▶ [Brief]
Once the line containing "common language runtime:</span></span>" has been printed, stop; print every line before it exactly, starting at the top of the material below.

▶ [Data to process]
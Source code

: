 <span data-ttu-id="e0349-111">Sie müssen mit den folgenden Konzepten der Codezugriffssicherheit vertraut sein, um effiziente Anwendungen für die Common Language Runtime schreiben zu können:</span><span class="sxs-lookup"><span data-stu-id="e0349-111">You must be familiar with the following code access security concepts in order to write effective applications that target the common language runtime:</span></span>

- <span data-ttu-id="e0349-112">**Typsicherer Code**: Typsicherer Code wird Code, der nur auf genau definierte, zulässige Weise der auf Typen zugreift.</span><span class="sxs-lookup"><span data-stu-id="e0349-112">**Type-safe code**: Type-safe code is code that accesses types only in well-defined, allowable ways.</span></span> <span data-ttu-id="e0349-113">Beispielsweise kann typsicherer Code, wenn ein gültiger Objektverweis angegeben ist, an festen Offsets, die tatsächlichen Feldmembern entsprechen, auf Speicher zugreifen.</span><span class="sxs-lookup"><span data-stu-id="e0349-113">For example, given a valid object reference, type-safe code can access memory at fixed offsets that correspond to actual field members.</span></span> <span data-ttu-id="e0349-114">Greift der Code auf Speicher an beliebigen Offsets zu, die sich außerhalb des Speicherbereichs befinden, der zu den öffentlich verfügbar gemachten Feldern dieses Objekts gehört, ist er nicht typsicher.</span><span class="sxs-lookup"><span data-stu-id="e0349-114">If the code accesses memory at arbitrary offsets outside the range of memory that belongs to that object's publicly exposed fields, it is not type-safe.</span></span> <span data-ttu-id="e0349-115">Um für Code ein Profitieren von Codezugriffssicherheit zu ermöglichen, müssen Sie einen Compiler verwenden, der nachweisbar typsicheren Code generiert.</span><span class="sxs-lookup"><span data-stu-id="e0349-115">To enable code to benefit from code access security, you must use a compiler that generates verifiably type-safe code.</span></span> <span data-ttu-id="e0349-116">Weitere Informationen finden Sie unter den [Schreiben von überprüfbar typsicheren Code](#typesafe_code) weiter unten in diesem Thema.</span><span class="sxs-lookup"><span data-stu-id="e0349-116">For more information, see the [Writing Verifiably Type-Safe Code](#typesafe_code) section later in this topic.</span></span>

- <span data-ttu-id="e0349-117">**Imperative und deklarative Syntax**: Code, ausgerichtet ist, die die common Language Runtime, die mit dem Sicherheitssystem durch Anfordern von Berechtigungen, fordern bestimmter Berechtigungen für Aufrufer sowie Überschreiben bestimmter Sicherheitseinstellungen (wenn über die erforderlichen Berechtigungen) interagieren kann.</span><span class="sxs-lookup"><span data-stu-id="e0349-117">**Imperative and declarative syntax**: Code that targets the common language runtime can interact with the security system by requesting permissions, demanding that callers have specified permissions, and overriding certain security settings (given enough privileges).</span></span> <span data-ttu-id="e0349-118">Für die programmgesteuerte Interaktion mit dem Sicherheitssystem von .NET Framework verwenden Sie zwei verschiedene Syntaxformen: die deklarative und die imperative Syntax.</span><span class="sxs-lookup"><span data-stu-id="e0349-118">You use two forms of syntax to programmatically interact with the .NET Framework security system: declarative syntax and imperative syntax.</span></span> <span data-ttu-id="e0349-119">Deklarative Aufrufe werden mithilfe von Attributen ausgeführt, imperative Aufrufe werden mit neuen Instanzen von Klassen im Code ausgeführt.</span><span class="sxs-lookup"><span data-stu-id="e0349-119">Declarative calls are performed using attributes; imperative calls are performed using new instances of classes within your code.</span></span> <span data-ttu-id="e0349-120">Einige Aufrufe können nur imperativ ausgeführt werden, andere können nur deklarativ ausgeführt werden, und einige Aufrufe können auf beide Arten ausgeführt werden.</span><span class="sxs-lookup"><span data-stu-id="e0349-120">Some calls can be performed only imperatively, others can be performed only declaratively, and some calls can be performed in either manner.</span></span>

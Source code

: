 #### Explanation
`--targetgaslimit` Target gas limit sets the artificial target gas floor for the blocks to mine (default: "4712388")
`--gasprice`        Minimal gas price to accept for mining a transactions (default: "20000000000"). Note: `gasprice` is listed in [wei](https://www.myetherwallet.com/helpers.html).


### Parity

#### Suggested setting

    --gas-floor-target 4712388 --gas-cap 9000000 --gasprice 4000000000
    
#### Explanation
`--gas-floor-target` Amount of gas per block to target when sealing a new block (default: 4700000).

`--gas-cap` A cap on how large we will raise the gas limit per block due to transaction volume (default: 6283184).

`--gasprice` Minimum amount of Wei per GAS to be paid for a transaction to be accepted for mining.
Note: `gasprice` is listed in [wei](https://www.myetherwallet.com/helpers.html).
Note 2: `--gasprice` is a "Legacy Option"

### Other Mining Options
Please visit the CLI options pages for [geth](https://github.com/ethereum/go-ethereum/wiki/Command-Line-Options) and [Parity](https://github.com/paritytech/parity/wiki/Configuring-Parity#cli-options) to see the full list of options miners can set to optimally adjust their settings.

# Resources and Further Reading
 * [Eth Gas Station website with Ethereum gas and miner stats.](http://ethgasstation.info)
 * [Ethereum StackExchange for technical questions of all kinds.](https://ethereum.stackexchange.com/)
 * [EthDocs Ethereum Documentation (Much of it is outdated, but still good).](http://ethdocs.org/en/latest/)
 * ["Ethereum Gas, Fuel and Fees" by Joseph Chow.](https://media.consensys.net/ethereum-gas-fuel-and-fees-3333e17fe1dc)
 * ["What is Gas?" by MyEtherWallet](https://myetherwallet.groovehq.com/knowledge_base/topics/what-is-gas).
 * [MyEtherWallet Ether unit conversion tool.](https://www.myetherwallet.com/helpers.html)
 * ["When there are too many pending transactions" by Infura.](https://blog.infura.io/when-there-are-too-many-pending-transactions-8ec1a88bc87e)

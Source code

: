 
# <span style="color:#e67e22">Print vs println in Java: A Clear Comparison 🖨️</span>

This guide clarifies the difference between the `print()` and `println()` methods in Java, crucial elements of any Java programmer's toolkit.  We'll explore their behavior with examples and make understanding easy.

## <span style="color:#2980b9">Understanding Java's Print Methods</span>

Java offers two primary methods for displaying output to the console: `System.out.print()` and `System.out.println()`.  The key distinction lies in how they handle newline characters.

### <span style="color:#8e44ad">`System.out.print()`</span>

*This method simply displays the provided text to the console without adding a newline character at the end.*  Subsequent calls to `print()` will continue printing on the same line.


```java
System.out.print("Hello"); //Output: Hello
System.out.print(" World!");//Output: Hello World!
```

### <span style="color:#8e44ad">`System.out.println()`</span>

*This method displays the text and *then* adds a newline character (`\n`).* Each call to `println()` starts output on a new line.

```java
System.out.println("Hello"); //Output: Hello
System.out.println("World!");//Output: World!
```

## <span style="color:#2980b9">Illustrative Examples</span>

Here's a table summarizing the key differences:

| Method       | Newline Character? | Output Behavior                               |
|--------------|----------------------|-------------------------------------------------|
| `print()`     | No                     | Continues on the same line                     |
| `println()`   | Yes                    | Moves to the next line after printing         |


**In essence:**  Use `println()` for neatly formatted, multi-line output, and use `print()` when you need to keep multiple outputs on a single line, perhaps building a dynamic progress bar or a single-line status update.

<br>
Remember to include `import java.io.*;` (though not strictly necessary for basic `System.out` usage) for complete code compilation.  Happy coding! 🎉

▶ [Answer box]
Source code

: <span data-ttu-id="e0349-111">Sie müssen mit den folgenden Konzepten der Codezugriffssicherheit vertraut sein, um effiziente Anwendungen für die Common Language Runtime schreiben zu können:</span><span class="sxs-lookup"><span data-stu-id="e0349-111">You must be familiar with the following code access security concepts in order to write effective applications that target the common language runtime:</span></span>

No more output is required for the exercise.